Stored data entries
________

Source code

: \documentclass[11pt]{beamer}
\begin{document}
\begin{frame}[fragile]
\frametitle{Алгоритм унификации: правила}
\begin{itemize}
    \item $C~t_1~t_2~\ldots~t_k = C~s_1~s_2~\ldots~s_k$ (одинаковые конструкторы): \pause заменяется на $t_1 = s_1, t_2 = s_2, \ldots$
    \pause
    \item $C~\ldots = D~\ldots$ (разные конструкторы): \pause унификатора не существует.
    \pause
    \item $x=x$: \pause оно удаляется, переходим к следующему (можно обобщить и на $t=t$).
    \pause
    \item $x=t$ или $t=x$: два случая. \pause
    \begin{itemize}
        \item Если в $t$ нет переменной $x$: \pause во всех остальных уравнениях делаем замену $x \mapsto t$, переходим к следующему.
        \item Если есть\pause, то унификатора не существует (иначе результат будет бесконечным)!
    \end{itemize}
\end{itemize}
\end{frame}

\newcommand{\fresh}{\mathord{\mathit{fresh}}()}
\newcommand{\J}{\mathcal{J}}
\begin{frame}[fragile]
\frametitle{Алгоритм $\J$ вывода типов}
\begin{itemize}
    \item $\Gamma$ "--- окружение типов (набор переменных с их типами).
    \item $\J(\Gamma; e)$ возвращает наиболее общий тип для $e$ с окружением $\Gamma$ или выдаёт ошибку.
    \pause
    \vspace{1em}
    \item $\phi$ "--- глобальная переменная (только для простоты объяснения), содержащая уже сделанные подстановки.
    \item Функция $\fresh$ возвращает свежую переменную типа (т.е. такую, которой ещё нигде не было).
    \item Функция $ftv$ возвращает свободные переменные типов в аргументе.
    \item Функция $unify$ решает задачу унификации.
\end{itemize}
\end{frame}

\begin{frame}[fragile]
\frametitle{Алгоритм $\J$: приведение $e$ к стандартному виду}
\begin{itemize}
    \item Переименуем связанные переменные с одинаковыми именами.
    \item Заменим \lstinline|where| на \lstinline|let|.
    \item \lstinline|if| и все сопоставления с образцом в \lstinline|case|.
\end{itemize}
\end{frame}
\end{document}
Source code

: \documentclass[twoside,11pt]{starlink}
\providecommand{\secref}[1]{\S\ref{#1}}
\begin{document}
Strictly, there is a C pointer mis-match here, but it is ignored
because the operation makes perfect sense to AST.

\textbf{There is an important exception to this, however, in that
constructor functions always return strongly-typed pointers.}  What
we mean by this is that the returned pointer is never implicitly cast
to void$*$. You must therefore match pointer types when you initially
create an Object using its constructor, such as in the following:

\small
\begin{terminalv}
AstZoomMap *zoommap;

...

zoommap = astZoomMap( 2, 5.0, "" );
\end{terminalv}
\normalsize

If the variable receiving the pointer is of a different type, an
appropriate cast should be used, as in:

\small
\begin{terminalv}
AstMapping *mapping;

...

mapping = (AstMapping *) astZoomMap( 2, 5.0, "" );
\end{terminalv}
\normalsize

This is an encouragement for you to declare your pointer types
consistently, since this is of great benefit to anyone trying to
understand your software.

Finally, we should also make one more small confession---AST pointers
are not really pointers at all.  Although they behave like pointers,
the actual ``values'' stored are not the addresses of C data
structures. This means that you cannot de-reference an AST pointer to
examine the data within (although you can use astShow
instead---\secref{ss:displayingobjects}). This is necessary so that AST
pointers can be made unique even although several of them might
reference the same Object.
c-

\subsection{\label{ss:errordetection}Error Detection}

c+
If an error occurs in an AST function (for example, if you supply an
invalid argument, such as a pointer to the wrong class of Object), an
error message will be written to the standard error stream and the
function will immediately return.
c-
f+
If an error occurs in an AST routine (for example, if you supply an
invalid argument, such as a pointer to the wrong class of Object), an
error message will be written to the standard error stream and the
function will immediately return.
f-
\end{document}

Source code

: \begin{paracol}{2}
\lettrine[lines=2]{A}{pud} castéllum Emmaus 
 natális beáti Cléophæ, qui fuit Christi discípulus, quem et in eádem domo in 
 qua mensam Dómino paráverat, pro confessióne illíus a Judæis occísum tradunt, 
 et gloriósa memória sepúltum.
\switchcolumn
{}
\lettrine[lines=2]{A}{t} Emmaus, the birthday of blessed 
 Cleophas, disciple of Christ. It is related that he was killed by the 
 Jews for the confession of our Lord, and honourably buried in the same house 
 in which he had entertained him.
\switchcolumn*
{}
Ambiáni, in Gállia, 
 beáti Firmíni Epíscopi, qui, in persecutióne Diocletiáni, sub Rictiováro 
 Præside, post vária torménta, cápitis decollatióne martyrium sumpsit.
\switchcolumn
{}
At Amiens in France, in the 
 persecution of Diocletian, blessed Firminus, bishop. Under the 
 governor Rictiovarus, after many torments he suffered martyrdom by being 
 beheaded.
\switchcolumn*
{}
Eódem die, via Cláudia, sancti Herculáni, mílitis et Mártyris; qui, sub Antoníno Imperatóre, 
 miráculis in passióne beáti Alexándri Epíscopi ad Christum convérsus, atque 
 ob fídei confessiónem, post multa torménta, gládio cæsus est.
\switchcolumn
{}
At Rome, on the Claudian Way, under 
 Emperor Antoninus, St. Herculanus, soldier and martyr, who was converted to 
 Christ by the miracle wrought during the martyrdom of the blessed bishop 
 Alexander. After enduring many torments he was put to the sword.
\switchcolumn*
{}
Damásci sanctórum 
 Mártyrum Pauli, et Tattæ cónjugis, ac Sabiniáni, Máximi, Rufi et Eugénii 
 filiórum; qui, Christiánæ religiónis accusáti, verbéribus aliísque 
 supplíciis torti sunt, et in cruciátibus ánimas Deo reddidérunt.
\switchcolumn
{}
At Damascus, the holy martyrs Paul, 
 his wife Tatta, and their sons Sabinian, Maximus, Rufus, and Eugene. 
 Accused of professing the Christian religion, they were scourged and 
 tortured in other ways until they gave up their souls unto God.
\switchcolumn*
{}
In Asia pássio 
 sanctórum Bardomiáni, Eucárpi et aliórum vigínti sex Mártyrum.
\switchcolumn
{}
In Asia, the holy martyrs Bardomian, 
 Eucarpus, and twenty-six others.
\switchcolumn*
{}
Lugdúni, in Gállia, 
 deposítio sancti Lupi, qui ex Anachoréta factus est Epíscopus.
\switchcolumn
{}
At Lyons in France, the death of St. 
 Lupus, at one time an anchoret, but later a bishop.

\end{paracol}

________

_REQUIRED WORK_
Retype every entry word for word.

_THE ANSWER_
Source code

: \documentclass[11pt]{beamer}
\begin{document}
\begin{frame}[fragile]
\frametitle{Алгоритм унификации: правила}
\begin{itemize}
    \item $C~t_1~t_2~\ldots~t_k = C~s_1~s_2~\ldots~s_k$ (одинаковые конструкторы): \pause заменяется на $t_1 = s_1, t_2 = s_2, \ldots$
    \pause
    \item $C~\ldots = D~\ldots$ (разные конструкторы): \pause унификатора не существует.
    \pause
    \item $x=x$: \pause оно удаляется, переходим к следующему (можно обобщить и на $t=t$).
    \pause
    \item $x=t$ или $t=x$: два случая. \pause
    \begin{itemize}
        \item Если в $t$ нет переменной $x$: \pause во всех остальных уравнениях делаем замену $x \mapsto t$, переходим к следующему.
        \item Если есть\pause, то унификатора не существует (иначе результат будет бесконечным)!
    \end{itemize}
\end{itemize}
\end{frame}

\newcommand{\fresh}{\mathord{\mathit{fresh}}()}
\newcommand{\J}{\mathcal{J}}
\begin{frame}[fragile]
\frametitle{Алгоритм $\J$ вывода типов}
\begin{itemize}
    \item $\Gamma$ "--- окружение типов (набор переменных с их типами).
    \item $\J(\Gamma; e)$ возвращает наиболее общий тип для $e$ с окружением $\Gamma$ или выдаёт ошибку.
    \pause
    \vspace{1em}
    \item $\phi$ "--- глобальная переменная (только для простоты объяснения), содержащая уже сделанные подстановки.
    \item Функция $\fresh$ возвращает свежую переменную типа (т.е. такую, которой ещё нигде не было).
    \item Функция $ftv$ возвращает свободные переменные типов в аргументе.
    \item Функция $unify$ решает задачу унификации.
\end{itemize}
\end{frame}

\begin{frame}[fragile]
\frametitle{Алгоритм $\J$: приведение $e$ к стандартному виду}
\begin{itemize}
    \item Переименуем связанные переменные с одинаковыми именами.
    \item Заменим \lstinline|where| на \lstinline|let|.
    \item \lstinline|if| и все сопоставления с образцом в \lstinline|case|.
\end{itemize}
\end{frame}
\end{document}
Source code

: \documentclass[twoside,11pt]{starlink}
\providecommand{\secref}[1]{\S\ref{#1}}
\begin{document}
Strictly, there is a C pointer mis-match here, but it is ignored
because the operation makes perfect sense to AST.

\textbf{There is an important exception to this, however, in that
constructor functions always return strongly-typed pointers.}  What
we mean by this is that the returned pointer is never implicitly cast
to void$*$. You must therefore match pointer types when you initially
create an Object using its constructor, such as in the following:

\small
\begin{terminalv}
AstZoomMap *zoommap;

...

zoommap = astZoomMap( 2, 5.0, "" );
\end{terminalv}
\normalsize

If the variable receiving the pointer is of a different type, an
appropriate cast should be used, as in:

\small
\begin{terminalv}
AstMapping *mapping;

...

mapping = (AstMapping *) astZoomMap( 2, 5.0, "" );
\end{terminalv}
\normalsize

This is an encouragement for you to declare your pointer types
consistently, since this is of great benefit to anyone trying to
understand your software.

Finally, we should also make one more small confession---AST pointers
are not really pointers at all.  Although they behave like pointers,
the actual ``values'' stored are not the addresses of C data
structures. This means that you cannot de-reference an AST pointer to
examine the data within (although you can use astShow
instead---\secref{ss:displayingobjects}). This is necessary so that AST
pointers can be made unique even although several of them might
reference the same Object.
c-

\subsection{\label{ss:errordetection}Error Detection}

c+
If an error occurs in an AST function (for example, if you supply an
invalid argument, such as a pointer to the wrong class of Object), an
error message will be written to the standard error stream and the
function will immediately return.
c-
f+
If an error occurs in an AST routine (for example, if you supply an
invalid argument, such as a pointer to the wrong class of Object), an
error message will be written to the standard error stream and the
function will immediately return.
f-
\end{document}

Source code

: \begin{paracol}{2}
\lettrine[lines=2]{A}{pud} castéllum Emmaus 
 natális beáti Cléophæ, qui fuit Christi discípulus, quem et in eádem domo in 
 qua mensam Dómino paráverat, pro confessióne illíus a Judæis occísum tradunt, 
 et gloriósa memória sepúltum.
\switchcolumn
{}
\lettrine[lines=2]{A}{t} Emmaus, the birthday of blessed 
 Cleophas, disciple of Christ. It is related that he was killed by the 
 Jews for the confession of our Lord, and honourably buried in the same house 
 in which he had entertained him.
\switchcolumn*
{}
Ambiáni, in Gállia, 
 beáti Firmíni Epíscopi, qui, in persecutióne Diocletiáni, sub Rictiováro 
 Præside, post vária torménta, cápitis decollatióne martyrium sumpsit.
\switchcolumn
{}
At Amiens in France, in the 
 persecution of Diocletian, blessed Firminus, bishop. Under the 
 governor Rictiovarus, after many torments he suffered martyrdom by being 
 beheaded.
\switchcolumn*
{}
Eódem die, via Cláudia, sancti Herculáni, mílitis et Mártyris; qui, sub Antoníno Imperatóre, 
 miráculis in passióne beáti Alexándri Epíscopi ad Christum convérsus, atque 
 ob fídei confessiónem, post multa torménta, gládio cæsus est.
\switchcolumn
{}
At Rome, on the Claudian Way, under 
 Emperor Antoninus, St. Herculanus, soldier and martyr, who was converted to 
 Christ by the miracle wrought during the martyrdom of the blessed bishop 
 Alexander. After enduring many torments he was put to the sword.
\switchcolumn*
{}
Damásci sanctórum 
 Mártyrum Pauli, et Tattæ cónjugis, ac Sabiniáni, Máximi, Rufi et Eugénii 
 filiórum; qui, Christiánæ religiónis accusáti, verbéribus aliísque 
 supplíciis torti sunt, et in cruciátibus ánimas Deo reddidérunt.
\switchcolumn
{}
At Damascus, the holy martyrs Paul, 
 his wife Tatta, and their sons Sabinian, Maximus, Rufus, and Eugene. 
 Accused of professing the Christian religion, they were scourged and 
 tortured in other ways until they gave up their souls unto God.
\switchcolumn*
{}
In Asia pássio 
 sanctórum Bardomiáni, Eucárpi et aliórum vigínti sex Mártyrum.
\switchcolumn
{}
In Asia, the holy martyrs Bardomian, 
 Eucarpus, and twenty-six others.
\switchcolumn*
{}
Lugdúni, in Gállia, 
 deposítio sancti Lupi, qui ex Anachoréta factus est Epíscopus.
\switchcolumn
{}
At Lyons in France, the death of St. 
 Lupus, at one time an anchoret, but later a bishop.

\end{paracol}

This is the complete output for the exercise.